Work out how many lines of the listing below include the string "support", and give that number alone.

EXTRACTED RECORDS ->
Segment Open

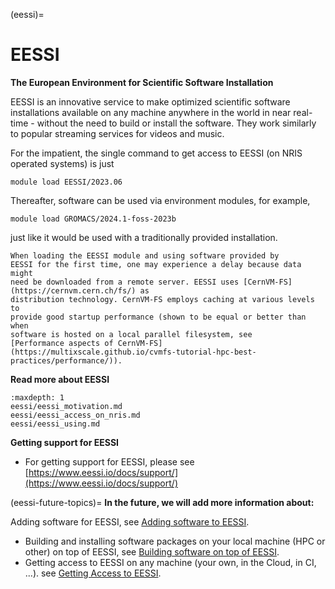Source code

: (eessi)=

# EESSI

**The European Environment for Scientific Software Installation**

EESSI is an innovative service to make optimized scientific software
installations available on any machine anywhere in the world in near real-time -
without the need to build or install the software. They work similarly to
popular streaming services for videos and music.

For the impatient, the single command to get access to EESSI (on NRIS operated
systems) is just

    module load EESSI/2023.06

Thereafter, software can be used via environment modules, for example,

    module load GROMACS/2024.1-foss-2023b

just like it would be used with a traditionally provided installation.

```{note}
When loading the EESSI module and using software provided by
EESSI for the first time, one may experience a delay because data might
need be downloaded from a remote server. EESSI uses [CernVM-FS](https://cernvm.cern.ch/fs/) as
distribution technology. CernVM-FS employs caching at various levels to
provide good startup performance (shown to be equal or better than when
software is hosted on a local parallel filesystem, see
[Performance aspects of CernVM-FS](https://multixscale.github.io/cvmfs-tutorial-hpc-best-practices/performance/)).
```

**Read more about EESSI**
```{toctree}
:maxdepth: 1
eessi/eessi_motivation.md
eessi/eessi_access_on_nris.md
eessi/eessi_using.md
```

**Getting support for EESSI**

- For getting support for EESSI, please see [https://www.eessi.io/docs/support/](https://www.eessi.io/docs/support/)

(eessi-future-topics)=
**In the future, we will add more information about:**

  Adding software for EESSI, see [Adding software to EESSI](https://www.eessi.io/docs/adding_software/overview/).
- Building and installing software packages on your local machine (HPC or other)
  on top of EESSI, see [Building software on top of EESSI](https://www.eessi.io/docs/using_eessi/building_on_eessi/).
- Getting access to EESSI on any machine (your own, in the Cloud, in
  CI, ...). see [Getting Access to EESSI](https://www.eessi.io/docs/getting_access/is_eessi_accessible/).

Segment Closed

ANSWER AREA -> 2